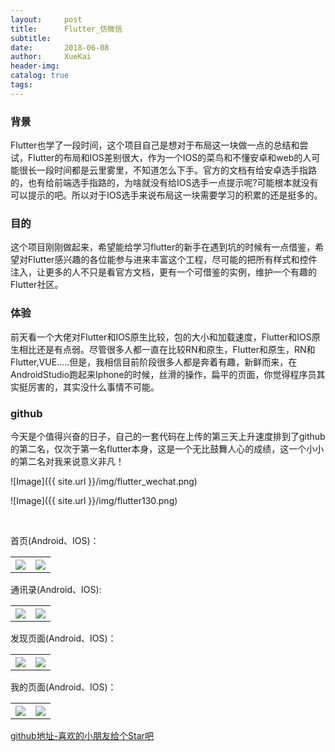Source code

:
 ```yaml
---
layout:     post
title:      Flutter_仿微信
subtitle:
date:       2018-06-08
author:     XueKai
header-img:
catalog: true
tags:
---
```


### 背景

 Flutter也学了一段时间，这个项目自己是想对于布局这一块做一点的总结和尝试，Flutter的布局和IOS差别很大，作为一个IOS的菜鸟和不懂安卓和web的人可能很长一段时间都是云里雾里，不知道怎么下手。官方的文档有给安卓选手指路的，也有给前端选手指路的，为啥就没有给IOS选手一点提示呢?可能根本就没有可以提示的吧。所以对于IOS选手来说布局这一块需要学习的积累的还是挺多的。

### 目的

这个项目刚刚做起来，希望能给学习flutter的新手在遇到坑的时候有一点借鉴，希望对Flutter感兴趣的各位能参与进来丰富这个工程，尽可能的把所有样式和控件注入，让更多的人不只是看官方文档，更有一个可借鉴的实例，维护一个有趣的Flutter社区。

### 体验

前天看一个大佬对Flutter和IOS原生比较，包的大小和加载速度，Flutter和IOS原生相比还是有点弱。尽管很多人都一直在比较RN和原生，Flutter和原生，RN和Flutter,VUE.....但是，我相信目前阶段很多人都是奔着有趣，新鲜而来，在AndroidStudio跑起来Iphone的时候，丝滑的操作，扁平的页面，你觉得程序员其实挺厉害的，其实没什么事情不可能。

### github

今天是个值得兴奋的日子，自己的一套代码在上传的第三天上升速度排到了github的第二名，仅次于第一名flutter本身，这是一个无比鼓舞人心的成绩，这一个小小的第二名对我来说意义非凡！

![Image]({{ site.url }}/img/flutter_wechat.png)

![Image]({{ site.url }}/img/flutter130.png)

<br>

首页(Android、IOS)：

<table>
<tr>
<th><img src="https://user-gold-cdn.xitu.io/2018/6/8/163de752ff723b4c?w=442&h=790&f=jpeg&s=57332"></th>
<th><img src="https://user-gold-cdn.xitu.io/2018/6/8/163de7537706d5e5?w=418&h=821&f=jpeg&s=57229"></th>
</tr>
</table>

通讯录(Android、IOS):

<table>
<tr>
<th><img src="https://user-gold-cdn.xitu.io/2018/6/12/163f21eaf0ee7538?w=411&h=734&f=jpeg&s=41106"></th>
<th><img src="https://user-gold-cdn.xitu.io/2018/6/12/163f21e658b6dfa4?w=368&h=723&f=jpeg&s=40160"></th>
</tr>
</table>

发现页面(Android、IOS)：

<table>
<tr>
<th><img src="https://user-gold-cdn.xitu.io/2018/6/11/163ee28aa0930cab?w=432&h=772&f=jpeg&s=40734"></th>
<th><img src="https://user-gold-cdn.xitu.io/2018/6/11/163ee29c0cc75e1d?w=407&h=800&f=jpeg&s=35099"></th>
</tr>
</table>

我的页面(Android、IOS)：

<table>
<tr>
<th><img src="https://user-gold-cdn.xitu.io/2018/6/11/163ee2a43e66a3d2?w=432&h=772&f=jpeg&s=40031"></th>
<th><img src="https://user-gold-cdn.xitu.io/2018/6/11/163ee2aa578486c8?w=407&h=800&f=jpeg&s=33753"></th>
</tr>
</table>

[github地址-喜欢的小朋友给个Star吧](https://github.com/JadenZhong/wechat-flutter)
──────────────────────────────
Copy every record exactly as written, leaving out the pictures.

Source code

:
 ```yaml
---
layout:     post
title:      Flutter_仿微信
subtitle:
date:       2018-06-08
author:     XueKai
header-img:
catalog: true
tags:
---
```


### 背景

 Flutter也学了一段时间，这个项目自己是想对于布局这一块做一点的总结和尝试，Flutter的布局和IOS差别很大，作为一个IOS的菜鸟和不懂安卓和web的人可能很长一段时间都是云里雾里，不知道怎么下手。官方的文档有给安卓选手指路的，也有给前端选手指路的，为啥就没有给IOS选手一点提示呢?可能根本就没有可以提示的吧。所以对于IOS选手来说布局这一块需要学习的积累的还是挺多的。

### 目的

这个项目刚刚做起来，希望能给学习flutter的新手在遇到坑的时候有一点借鉴，希望对Flutter感兴趣的各位能参与进来丰富这个工程，尽可能的把所有样式和控件注入，让更多的人不只是看官方文档，更有一个可借鉴的实例，维护一个有趣的Flutter社区。

### 体验

前天看一个大佬对Flutter和IOS原生比较，包的大小和加载速度，Flutter和IOS原生相比还是有点弱。尽管很多人都一直在比较RN和原生，Flutter和原生，RN和Flutter,VUE.....但是，我相信目前阶段很多人都是奔着有趣，新鲜而来，在AndroidStudio跑起来Iphone的时候，丝滑的操作，扁平的页面，你觉得程序员其实挺厉害的，其实没什么事情不可能。

### github

今天是个值得兴奋的日子，自己的一套代码在上传的第三天上升速度排到了github的第二名，仅次于第一名flutter本身，这是一个无比鼓舞人心的成绩，这一个小小的第二名对我来说意义非凡！

![Image]({{ site.url }}/img/flutter_wechat.png)

![Image]({{ site.url }}/img/flutter130.png)

<br>

首页(Android、IOS)：

<table>
<tr>
<th><img src="https://user-gold-cdn.xitu.io/2018/6/8/163de752ff723b4c?w=442&h=790&f=jpeg&s=57332"></th>
<th><img src="https://user-gold-cdn.xitu.io/2018/6/8/163de7537706d5e5?w=418&h=821&f=jpeg&s=57229"></th>
</tr>
</table>

通讯录(Android、IOS):

<table>
<tr>
<th><img src="https://user-gold-cdn.xitu.io/2018/6/12/163f21eaf0ee7538?w=411&h=734&f=jpeg&s=41106"></th>
<th><img src="https://user-gold-cdn.xitu.io/2018/6/12/163f21e658b6dfa4?w=368&h=723&f=jpeg&s=40160"></th>
</tr>
</table>

发现页面(Android、IOS)：

<table>
<tr>
<th><img src="https://user-gold-cdn.xitu.io/2018/6/11/163ee28aa0930cab?w=432&h=772&f=jpeg&s=40734"></th>
<th><img src="https://user-gold-cdn.xitu.io/2018/6/11/163ee29c0cc75e1d?w=407&h=800&f=jpeg&s=35099"></th>
</tr>
</table>

我的页面(Android、IOS)：

<table>
<tr>
<th><img src="https://user-gold-cdn.xitu.io/2018/6/11/163ee2a43e66a3d2?w=432&h=772&f=jpeg&s=40031"></th>
<th><img src="https://user-gold-cdn.xitu.io/2018/6/11/163ee2aa578486c8?w=407&h=800&f=jpeg&s=33753"></th>
</tr>
</table>

[github地址-喜欢的小朋友给个Star吧](https://github.com/JadenZhong/wechat-flutter)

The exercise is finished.